Due sub italiani sono scomparsi nelle acque della Repubblica Dominicana. Lo rende noto la Società Speleologica della Repubblica Dominicana, spiegando in una nota che i sommozzatori sono stati visti l'ultima volta il 9 febbraio mentre si apprestavano ad entrare nella grotta sommersa di El Dudù. "Gli italiani - afferma la società DRSS - non avevano la certificazione" necessaria per accedere alla grotta "e hanno ignorato un segnale di pericolo, collocato alla fine della zona di sicurezza, che evidenzia il pericolo di andare oltre". Nella nota, inoltre, si fa riferimento alla necessità di "preparazione che deve possedere chi si spinge oltre il limite".


"Per immergersi nelle acque delle grotte - evidenzia la DRSS - è necessario che le persone seguano un allenamento diverso da quello per l'attività subacquea in mare o in acque aperte. Dopo questa formazione si può ottenere una certificazione internazionale che qualifica" un sub in grado di entrare in una grotta. Tali immersioni, inoltre, "richiedono equipaggiamenti specifici". La grotta di El Dudù si estende per circa 800 metri e raggiunge una profondità di 27.

POCHE SPERANZE - "Non posso dire con certezza che siano morti ma per i due sub italiani non ci sono molte possibilità". Phillip Lehman, fondatore e vicepresidente della DRSS, è impegnato nei soccorsi. "Le operazioni hanno subìto un rallentamento nelle ultime ore per la scarsa visibilità ma siamo pronti a ripartire. Continueremo a cercare finché non li troviamo" dice Lehman all'AdnKronos.

"I sub - aggiunge - da quello che risulta sono andati nell'area senza un'adeguata preparazione e senza gli strumenti necessari.
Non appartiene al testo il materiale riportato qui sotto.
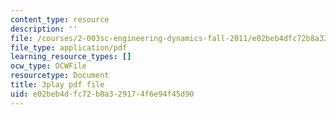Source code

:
 ```yaml
---
content_type: resource
description: ''
file: /courses/2-003sc-engineering-dynamics-fall-2011/e02beb4dfc72b8a329174f6e94f45d90_QHTJK0v404U.pdf
file_type: application/pdf
learning_resource_types: []
ocw_type: OCWFile
resourcetype: Document
title: 3play pdf file
uid: e02beb4d-fc72-b8a3-2917-4f6e94f45d90
---
```

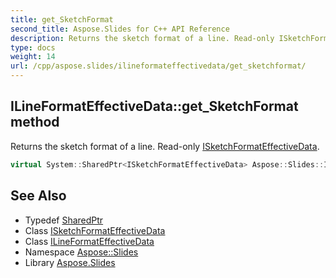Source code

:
 ```yaml
---
title: get_SketchFormat
second_title: Aspose.Slides for C++ API Reference
description: Returns the sketch format of a line. Read-only ISketchFormatEffectiveData.
type: docs
weight: 14
url: /cpp/aspose.slides/ilineformateffectivedata/get_sketchformat/
---
```

## ILineFormatEffectiveData::get_SketchFormat method


Returns the sketch format of a line. Read-only [ISketchFormatEffectiveData](../../isketchformateffectivedata/).

```cpp
virtual System::SharedPtr<ISketchFormatEffectiveData> Aspose::Slides::ILineFormatEffectiveData::get_SketchFormat()=0
```

## See Also

* Typedef [SharedPtr](../../../system/sharedptr/)
* Class [ISketchFormatEffectiveData](../../isketchformateffectivedata/)
* Class [ILineFormatEffectiveData](../)
* Namespace [Aspose::Slides](../../)
* Library [Aspose.Slides](../../../)
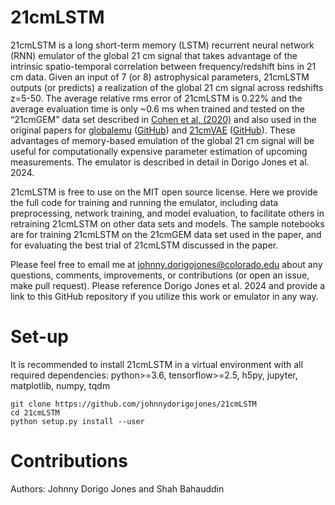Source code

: # 21cmLSTM

21cmLSTM is a long short-term memory (LSTM) recurrent neural network (RNN) emulator of the global 21 cm signal that takes advantage of the intrinsic spatio-temporal correlation between frequency/redshift bins in 21 cm data. Given an input of 7 (or 8) astrophysical parameters, 21cmLSTM outputs (or predicts) a realization of the global 21 cm signal across redshifts z=5-50. The average relative rms error of 21cmLSTM is 0.22% and the average evaluation time is only ~0.6 ms when trained and tested on the “21cmGEM” data set described in [Cohen et al. (2020)](https://ui.adsabs.harvard.edu/abs/2020MNRAS.495.4845C/abstract) and also used in the original papers for [globalemu](https://ui.adsabs.harvard.edu/abs/2021MNRAS.508.2923B/abstract) ([GitHub](https://github.com/htjb/globalemu)) and [21cmVAE](https://ui.adsabs.harvard.edu/abs/2022ApJ...930...79B/abstract) ([GitHub](https://github.com/christianhbye/21cmVAE)). These advantages of memory-based emulation of the global 21 cm signal will be useful for computationally expensive parameter estimation of upcoming measurements. The emulator is described in detail in Dorigo Jones et al. 2024.

21cmLSTM is free to use on the MIT open source license. Here we provide the full code for training and running the emulator, including data preprocessing, network training, and model evaluation, to facilitate others in retraining 21cmLSTM on other data sets and models. The sample notebooks are for training 21cmLSTM on the 21cmGEM data set used in the paper, and for evaluating the best trial of 21cmLSTM discussed in the paper.

Please feel free to email me at johnny.dorigojones@colorado.edu about any questions, comments, improvements, or contributions (or open an issue, make pull request). Please reference Dorigo Jones et al. 2024 and provide a link to this GitHub repository if you utilize this work or emulator in any way.

# Set-up
It is recommended to install 21cmLSTM in a virtual environment with all required dependencies: python>=3.6, tensorflow>=2.5, h5py, jupyter, matplotlib, numpy, tqdm

```
git clone https://github.com/johnnydorigojones/21cmLSTM
cd 21cmLSTM
python setup.py install --user
```

# Contributions
Authors: Johnny Dorigo Jones and Shah Bahauddin
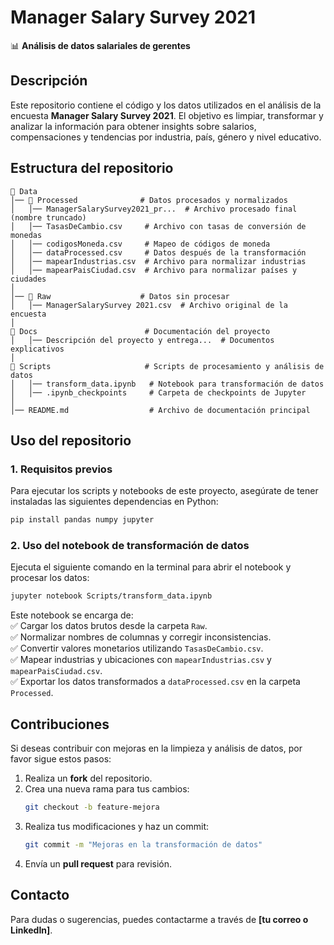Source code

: # **Manager Salary Survey 2021**  
📊 **Análisis de datos salariales de gerentes**  

## **Descripción**  
Este repositorio contiene el código y los datos utilizados en el análisis de la encuesta **Manager Salary Survey 2021**. El objetivo es limpiar, transformar y analizar la información para obtener insights sobre salarios, compensaciones y tendencias por industria, país, género y nivel educativo.  

## **Estructura del repositorio**  

```
📂 Data
│── 📂 Processed              # Datos procesados y normalizados
│   │── ManagerSalarySurvey2021_pr...  # Archivo procesado final (nombre truncado)
│   │── TasasDeCambio.csv     # Archivo con tasas de conversión de monedas
│   │── codigosMoneda.csv     # Mapeo de códigos de moneda
│   │── dataProcessed.csv     # Datos después de la transformación
│   │── mapearIndustrias.csv  # Archivo para normalizar industrias
│   │── mapearPaisCiudad.csv  # Archivo para normalizar países y ciudades
│
│── 📂 Raw                    # Datos sin procesar
│   │── ManagerSalarySurvey 2021.csv  # Archivo original de la encuesta
│
📂 Docs                        # Documentación del proyecto
│   │── Descripción del proyecto y entrega...  # Documentos explicativos
│
📂 Scripts                     # Scripts de procesamiento y análisis de datos
│   │── transform_data.ipynb   # Notebook para transformación de datos
│   │── .ipynb_checkpoints     # Carpeta de checkpoints de Jupyter
│
│── README.md                  # Archivo de documentación principal
```

## **Uso del repositorio**  

### **1. Requisitos previos**  
Para ejecutar los scripts y notebooks de este proyecto, asegúrate de tener instaladas las siguientes dependencias en Python:  

```bash
pip install pandas numpy jupyter
```

### **2. Uso del notebook de transformación de datos**  
Ejecuta el siguiente comando en la terminal para abrir el notebook y procesar los datos:  

```bash
jupyter notebook Scripts/transform_data.ipynb
```

Este notebook se encarga de:  
✅ Cargar los datos brutos desde la carpeta `Raw`.  
✅ Normalizar nombres de columnas y corregir inconsistencias.  
✅ Convertir valores monetarios utilizando `TasasDeCambio.csv`.  
✅ Mapear industrias y ubicaciones con `mapearIndustrias.csv` y `mapearPaisCiudad.csv`.  
✅ Exportar los datos transformados a `dataProcessed.csv` en la carpeta `Processed`.  

## **Contribuciones**  
Si deseas contribuir con mejoras en la limpieza y análisis de datos, por favor sigue estos pasos:  
1. Realiza un **fork** del repositorio.  
2. Crea una nueva rama para tus cambios:  
   ```bash
   git checkout -b feature-mejora
   ```  
3. Realiza tus modificaciones y haz un commit:  
   ```bash
   git commit -m "Mejoras en la transformación de datos"
   ```  
4. Envía un **pull request** para revisión.  

## **Contacto**  
Para dudas o sugerencias, puedes contactarme a través de **[tu correo o LinkedIn]**.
All'ingresso della grotta, alla fine della zona di sicurezza, c'è un enorme segnale di pericolo: non potevano non sapere che la situazione era estremamente rischiosa". Il sito della Società Speleologica descrive la zona della grotta come "un'attrazione turistica molto nota", dove tra l'altro le persone "nuotano e si ubriacano".
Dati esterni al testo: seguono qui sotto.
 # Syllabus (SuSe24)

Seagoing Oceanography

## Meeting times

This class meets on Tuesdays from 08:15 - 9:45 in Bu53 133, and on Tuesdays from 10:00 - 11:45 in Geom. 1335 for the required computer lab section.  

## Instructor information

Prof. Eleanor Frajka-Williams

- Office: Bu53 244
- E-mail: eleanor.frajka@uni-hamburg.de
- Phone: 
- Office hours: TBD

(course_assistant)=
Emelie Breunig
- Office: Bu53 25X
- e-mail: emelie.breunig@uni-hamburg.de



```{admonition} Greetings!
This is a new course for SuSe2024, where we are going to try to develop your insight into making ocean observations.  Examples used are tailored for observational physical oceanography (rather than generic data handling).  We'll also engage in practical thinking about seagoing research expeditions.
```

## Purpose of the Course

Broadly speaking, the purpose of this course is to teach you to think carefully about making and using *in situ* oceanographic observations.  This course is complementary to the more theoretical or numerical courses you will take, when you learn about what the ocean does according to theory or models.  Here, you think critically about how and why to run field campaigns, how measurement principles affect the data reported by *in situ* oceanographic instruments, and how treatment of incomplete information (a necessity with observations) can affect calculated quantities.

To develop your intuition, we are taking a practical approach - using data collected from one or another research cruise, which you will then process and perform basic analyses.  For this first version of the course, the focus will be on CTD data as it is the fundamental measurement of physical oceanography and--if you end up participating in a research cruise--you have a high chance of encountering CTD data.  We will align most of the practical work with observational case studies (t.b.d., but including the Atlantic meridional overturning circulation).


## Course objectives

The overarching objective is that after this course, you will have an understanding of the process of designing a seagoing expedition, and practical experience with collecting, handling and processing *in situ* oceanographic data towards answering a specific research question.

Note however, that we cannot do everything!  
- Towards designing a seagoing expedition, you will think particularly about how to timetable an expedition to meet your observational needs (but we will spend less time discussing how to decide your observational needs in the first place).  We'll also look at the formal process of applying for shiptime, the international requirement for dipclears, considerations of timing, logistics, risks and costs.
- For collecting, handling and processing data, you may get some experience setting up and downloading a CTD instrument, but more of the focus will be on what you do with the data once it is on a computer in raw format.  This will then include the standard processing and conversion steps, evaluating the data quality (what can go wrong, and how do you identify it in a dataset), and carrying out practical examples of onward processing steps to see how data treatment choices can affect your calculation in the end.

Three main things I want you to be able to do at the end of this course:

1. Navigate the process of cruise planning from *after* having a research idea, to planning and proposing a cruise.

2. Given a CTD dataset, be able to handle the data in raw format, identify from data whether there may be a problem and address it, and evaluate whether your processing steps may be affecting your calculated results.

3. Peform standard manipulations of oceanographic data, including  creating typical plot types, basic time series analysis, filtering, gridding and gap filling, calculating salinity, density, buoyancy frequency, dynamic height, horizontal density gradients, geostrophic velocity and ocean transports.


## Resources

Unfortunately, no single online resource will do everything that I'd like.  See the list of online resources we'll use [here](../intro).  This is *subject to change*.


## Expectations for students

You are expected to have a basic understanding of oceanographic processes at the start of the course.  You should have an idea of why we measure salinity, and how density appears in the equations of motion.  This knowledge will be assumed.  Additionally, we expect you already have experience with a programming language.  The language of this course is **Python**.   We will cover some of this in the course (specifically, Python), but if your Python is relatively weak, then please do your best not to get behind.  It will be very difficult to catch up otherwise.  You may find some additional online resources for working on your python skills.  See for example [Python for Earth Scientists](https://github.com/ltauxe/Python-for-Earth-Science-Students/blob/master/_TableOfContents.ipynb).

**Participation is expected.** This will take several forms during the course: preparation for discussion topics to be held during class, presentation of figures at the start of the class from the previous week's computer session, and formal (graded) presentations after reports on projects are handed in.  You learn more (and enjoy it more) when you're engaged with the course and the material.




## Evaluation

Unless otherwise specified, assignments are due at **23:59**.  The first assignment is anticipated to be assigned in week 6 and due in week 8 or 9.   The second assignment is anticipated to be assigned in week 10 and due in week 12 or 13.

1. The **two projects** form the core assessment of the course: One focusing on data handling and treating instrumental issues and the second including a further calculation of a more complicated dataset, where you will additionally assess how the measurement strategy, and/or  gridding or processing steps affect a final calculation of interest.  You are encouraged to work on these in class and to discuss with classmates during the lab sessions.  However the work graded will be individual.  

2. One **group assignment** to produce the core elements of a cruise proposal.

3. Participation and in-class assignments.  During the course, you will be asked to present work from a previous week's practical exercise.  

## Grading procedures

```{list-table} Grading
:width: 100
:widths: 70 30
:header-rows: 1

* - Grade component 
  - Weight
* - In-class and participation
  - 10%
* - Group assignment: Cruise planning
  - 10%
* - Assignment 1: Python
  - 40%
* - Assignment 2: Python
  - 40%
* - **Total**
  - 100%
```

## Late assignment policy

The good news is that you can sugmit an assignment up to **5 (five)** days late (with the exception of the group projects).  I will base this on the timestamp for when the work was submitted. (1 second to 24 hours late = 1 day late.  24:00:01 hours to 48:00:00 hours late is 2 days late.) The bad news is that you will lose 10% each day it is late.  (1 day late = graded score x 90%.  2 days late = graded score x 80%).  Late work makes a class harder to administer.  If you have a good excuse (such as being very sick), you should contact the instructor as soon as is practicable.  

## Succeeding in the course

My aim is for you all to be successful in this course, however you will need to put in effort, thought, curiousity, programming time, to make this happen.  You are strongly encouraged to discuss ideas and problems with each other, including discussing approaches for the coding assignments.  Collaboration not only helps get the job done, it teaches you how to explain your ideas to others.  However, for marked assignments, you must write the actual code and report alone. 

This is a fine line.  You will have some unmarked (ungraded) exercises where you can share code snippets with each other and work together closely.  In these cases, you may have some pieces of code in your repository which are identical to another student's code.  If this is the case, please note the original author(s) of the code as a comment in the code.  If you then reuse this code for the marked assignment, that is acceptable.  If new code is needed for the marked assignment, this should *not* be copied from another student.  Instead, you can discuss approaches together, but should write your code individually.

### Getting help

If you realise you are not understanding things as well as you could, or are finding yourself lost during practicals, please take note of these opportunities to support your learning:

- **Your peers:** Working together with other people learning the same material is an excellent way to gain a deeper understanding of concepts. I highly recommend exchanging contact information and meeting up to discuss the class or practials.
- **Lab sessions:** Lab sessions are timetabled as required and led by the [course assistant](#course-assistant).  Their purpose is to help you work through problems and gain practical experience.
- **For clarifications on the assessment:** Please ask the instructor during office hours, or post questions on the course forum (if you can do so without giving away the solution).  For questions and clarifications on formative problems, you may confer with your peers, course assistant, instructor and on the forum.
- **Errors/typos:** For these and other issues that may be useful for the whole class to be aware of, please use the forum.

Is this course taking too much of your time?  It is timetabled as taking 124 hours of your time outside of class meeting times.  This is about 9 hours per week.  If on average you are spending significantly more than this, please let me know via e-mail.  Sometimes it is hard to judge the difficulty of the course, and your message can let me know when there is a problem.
LA GROTTA - Chi si immerge deve districarsi attraverso un tunnel che scende fino a 20 metri, con sezioni particolarmente strette, fino alla meta che viene raggiunta dopo circa 45 minuti. "Da domenica - prosegue Lehman - siamo in contatto con le autorità italiane presenti qui". E "anche se si tratta di sub, non erano preparati per le condizioni estreme della grotta di El Dudù, un luogo unico nell'intero Paese con caratteristiche particolari -aggiunge -. Purtroppo, situazioni simili non sono inedite: da anni cerchiamo di avvisare i sub che in quell'area serve un equipaggiamento speciale e bisogna prepararsi in modo adeguato. Ma qui arrivano anche veri e propri pazzi: quando li avviso, mi insultano, mi mandano a quel paese e si immergono...".